The normalize
is a helper function to z-score your data. This is useful if your features (columns) are scaled differently within or across datasets. By default, hypertools normalizes across the columns of all datasets passed, but also affords the option to normalize columns within individual lists. Alternatively, you can also normalize each row. The function returns an array or list of arrays where the columns or rows are z-scored (output type same as input type).
In [ ]:
import hypertools as hyp
import numpy as np
%matplotlib inline
First, we generate two sets of synthetic data.
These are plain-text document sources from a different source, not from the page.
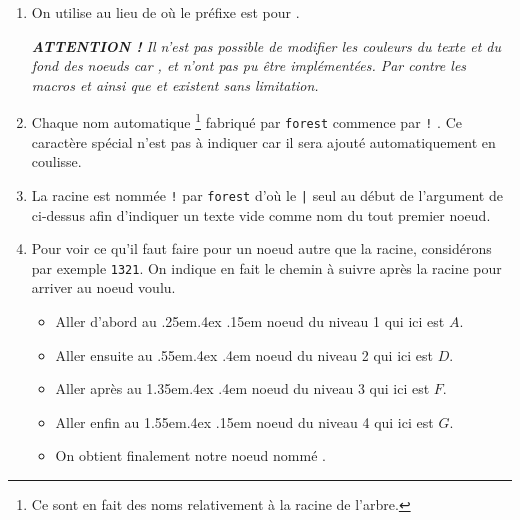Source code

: \documentclass[12pt,a4paper]{article}
\begin{document}
\begin{enumerate}
	\item On utilise  au lieu de  où le préfixe  est pour .

		  \medskip
		  
		  {\itshape
		  		\textbf{ATTENTION !}
		  		Il n'est pas possible de modifier les couleurs du texte et du fond des noeuds car ,  et  n'ont pas pu être implémentées.
		  		Par contre les macros  et  ainsi que  et  existent sans limitation.
		  }

		  \medskip

	\item Chaque nom automatique
	      \footnote{
	      		Ce sont en fait des noms relativement à la racine de l'arbre.
	      }
	      fabriqué par \verb#forest# commence par \texttt{!} . Ce caractère spécial n'est pas à indiquer car il sera ajouté automatiquement en coulisse.

	
	\item La racine est nommée \texttt{!} par \verb#forest# d'où le \verb#|# seul au début de l'argument de  ci-dessus afin d'indiquer un texte vide comme nom du tout premier noeud.

	
	\item Pour voir ce qu'il faut faire pour un noeud autre que la racine, considérons par exemple \texttt{1321}. On indique en fait le chemin à suivre après la racine pour arriver au noeud voulu.
	\begin{itemize}
		\medskip
		
		\item Aller d'abord au
		      \kern.25em\kern.4ex\ier{}
		      \kern.15em
		      noeud du niveau 1 qui ici est $A$.

		\item Aller ensuite au
		      \kern.55em\kern.4ex\ieme{}
		      \kern.4em
		      noeud du niveau 2 qui ici est $D$.

		\item Aller après au
		      \kern1.35em\kern.4ex\ieme{}
		      \kern.4em
		      noeud du niveau 3 qui ici est $F$.
		
		\item Aller enfin au
		      \kern1.55em\kern.4ex\ier{}
		      \kern.15em
		      noeud du niveau 4 qui ici est $G$.
		      
		\medskip
		
		\item On obtient finalement notre noeud nommé .
	\end{itemize}
\end{enumerate}
\end{document}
We pull points randomly from a multivariate normal distribution for each set, so the sets will exhibit unique statistical properties.
In [ ]:
x1 = np.random.randn(10,10)
x2 = np.random.randn(10,10)
c1 = np.dot(x1, x1.T)
c2 = np.dot(x2, x2.T)
m1 = np.zeros([1,10])
m2 = 10 + m1
data1 = np.random.multivariate_normal(m1[0], c1, 100)
data2 = np.random.multivariate_normal(m2[0], c2, 100)
data = [data1, data2]
In [ ]:
geo = hyp.plot(data, '.')
Or, to specify a different normalization, pass one of the following arguments as a string, as shown in the examples below.
When you normalize 'across', all of the data is stacked/combined, and the normalization is done on the columns of the full dataset. Then the data is split back into separate elements.
In [ ]:
norm = hyp.normalize(data, normalize = 'across')
geo = hyp.plot(norm, '.')
When you normalize 'within', normalization is done on the columns of each element of the data, separately.
In [ ]:
norm = hyp.normalize(data, normalize = 'within')
geo = hyp.plot(norm, '.')
In [ ]:
norm = hyp.normalize(data, normalize = 'row')
geo = hyp.plot(norm, '.')